THE INPUT =
☆ ☆ ☆ ☆ ☆

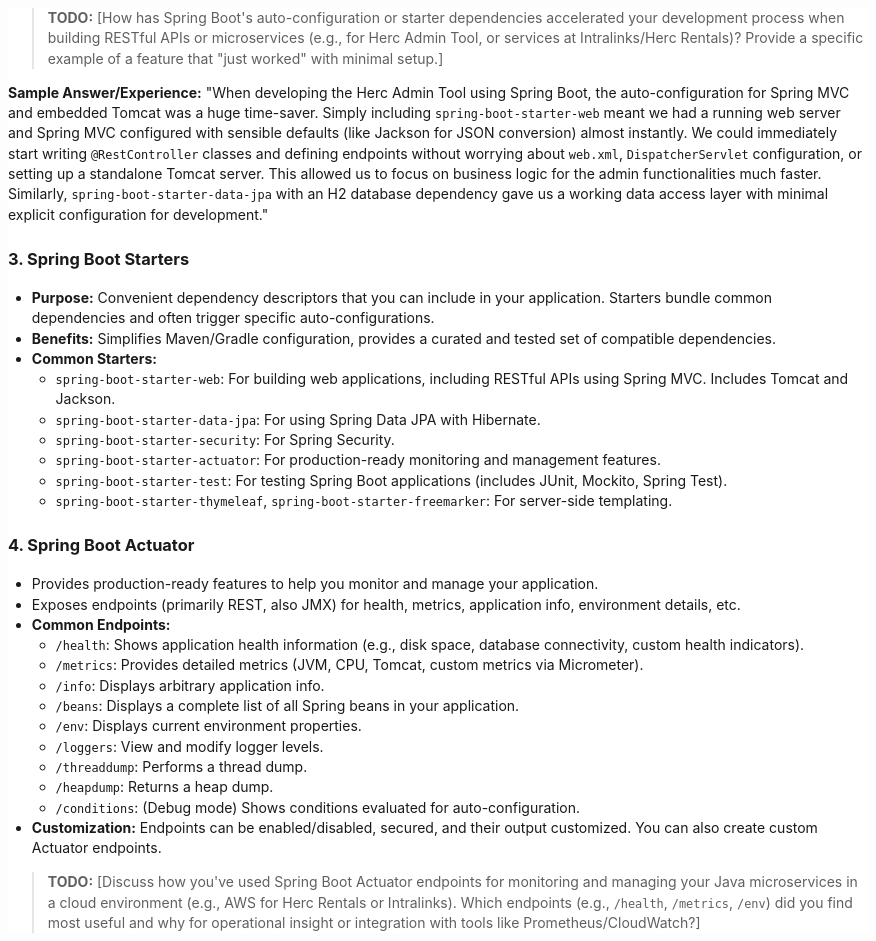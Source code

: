> **TODO:** [How has Spring Boot's auto-configuration or starter dependencies accelerated your development process when building RESTful APIs or microservices (e.g., for Herc Admin Tool, or services at Intralinks/Herc Rentals)? Provide a specific example of a feature that "just worked" with minimal setup.]

**Sample Answer/Experience:**
"When developing the Herc Admin Tool using Spring Boot, the auto-configuration for Spring MVC and embedded Tomcat was a huge time-saver. Simply including `spring-boot-starter-web` meant we had a running web server and Spring MVC configured with sensible defaults (like Jackson for JSON conversion) almost instantly. We could immediately start writing `@RestController` classes and defining endpoints without worrying about `web.xml`, `DispatcherServlet` configuration, or setting up a standalone Tomcat server. This allowed us to focus on business logic for the admin functionalities much faster. Similarly, `spring-boot-starter-data-jpa` with an H2 database dependency gave us a working data access layer with minimal explicit configuration for development."

### 3. Spring Boot Starters

*   **Purpose:** Convenient dependency descriptors that you can include in your application. Starters bundle common dependencies and often trigger specific auto-configurations.
*   **Benefits:** Simplifies Maven/Gradle configuration, provides a curated and tested set of compatible dependencies.
*   **Common Starters:**
    *   `spring-boot-starter-web`: For building web applications, including RESTful APIs using Spring MVC. Includes Tomcat and Jackson.
    *   `spring-boot-starter-data-jpa`: For using Spring Data JPA with Hibernate.
    *   `spring-boot-starter-security`: For Spring Security.
    *   `spring-boot-starter-actuator`: For production-ready monitoring and management features.
    *   `spring-boot-starter-test`: For testing Spring Boot applications (includes JUnit, Mockito, Spring Test).
    *   `spring-boot-starter-thymeleaf`, `spring-boot-starter-freemarker`: For server-side templating.

### 4. Spring Boot Actuator

*   Provides production-ready features to help you monitor and manage your application.
*   Exposes endpoints (primarily REST, also JMX) for health, metrics, application info, environment details, etc.
*   **Common Endpoints:**
    *   `/health`: Shows application health information (e.g., disk space, database connectivity, custom health indicators).
    *   `/metrics`: Provides detailed metrics (JVM, CPU, Tomcat, custom metrics via Micrometer).
    *   `/info`: Displays arbitrary application info.
    *   `/beans`: Displays a complete list of all Spring beans in your application.
    *   `/env`: Displays current environment properties.
    *   `/loggers`: View and modify logger levels.
    *   `/threaddump`: Performs a thread dump.
    *   `/heapdump`: Returns a heap dump.
    *   `/conditions`: (Debug mode) Shows conditions evaluated for auto-configuration.
*   **Customization:** Endpoints can be enabled/disabled, secured, and their output customized. You can also create custom Actuator endpoints.

> **TODO:** [Discuss how you've used Spring Boot Actuator endpoints for monitoring and managing your Java microservices in a cloud environment (e.g., AWS for Herc Rentals or Intralinks). Which endpoints (e.g., `/health`, `/metrics`, `/env`) did you find most useful and why for operational insight or integration with tools like Prometheus/CloudWatch?]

☆ ☆ ☆ ☆ ☆

Since the pictures are not wanted, transcribe the rest of the listing above exactly.

Source code

:> **TODO:** [How has Spring Boot's auto-configuration or starter dependencies accelerated your development process when building RESTful APIs or microservices (e.g., for Herc Admin Tool, or services at Intralinks/Herc Rentals)? Provide a specific example of a feature that "just worked" with minimal setup.]

**Sample Answer/Experience:**
"When developing the Herc Admin Tool using Spring Boot, the auto-configuration for Spring MVC and embedded Tomcat was a huge time-saver. Simply including `spring-boot-starter-web` meant we had a running web server and Spring MVC configured with sensible defaults (like Jackson for JSON conversion) almost instantly. We could immediately start writing `@RestController` classes and defining endpoints without worrying about `web.xml`, `DispatcherServlet` configuration, or setting up a standalone Tomcat server. This allowed us to focus on business logic for the admin functionalities much faster. Similarly, `spring-boot-starter-data-jpa` with an H2 database dependency gave us a working data access layer with minimal explicit configuration for development."

### 3. Spring Boot Starters

*   **Purpose:** Convenient dependency descriptors that you can include in your application. Starters bundle common dependencies and often trigger specific auto-configurations.
*   **Benefits:** Simplifies Maven/Gradle configuration, provides a curated and tested set of compatible dependencies.
*   **Common Starters:**
    *   `spring-boot-starter-web`: For building web applications, including RESTful APIs using Spring MVC. Includes Tomcat and Jackson.
    *   `spring-boot-starter-data-jpa`: For using Spring Data JPA with Hibernate.
    *   `spring-boot-starter-security`: For Spring Security.
    *   `spring-boot-starter-actuator`: For production-ready monitoring and management features.
    *   `spring-boot-starter-test`: For testing Spring Boot applications (includes JUnit, Mockito, Spring Test).
    *   `spring-boot-starter-thymeleaf`, `spring-boot-starter-freemarker`: For server-side templating.

### 4. Spring Boot Actuator

*   Provides production-ready features to help you monitor and manage your application.
*   Exposes endpoints (primarily REST, also JMX) for health, metrics, application info, environment details, etc.
*   **Common Endpoints:**
    *   `/health`: Shows application health information (e.g., disk space, database connectivity, custom health indicators).
    *   `/metrics`: Provides detailed metrics (JVM, CPU, Tomcat, custom metrics via Micrometer).
    *   `/info`: Displays arbitrary application info.
    *   `/beans`: Displays a complete list of all Spring beans in your application.
    *   `/env`: Displays current environment properties.
    *   `/loggers`: View and modify logger levels.
    *   `/threaddump`: Performs a thread dump.
    *   `/heapdump`: Returns a heap dump.
    *   `/conditions`: (Debug mode) Shows conditions evaluated for auto-configuration.
*   **Customization:** Endpoints can be enabled/disabled, secured, and their output customized. You can also create custom Actuator endpoints.

> **TODO:** [Discuss how you've used Spring Boot Actuator endpoints for monitoring and managing your Java microservices in a cloud environment (e.g., AWS for Herc Rentals or Intralinks). Which endpoints (e.g., `/health`, `/metrics`, `/env`) did you find most useful and why for operational insight or integration with tools like Prometheus/CloudWatch?]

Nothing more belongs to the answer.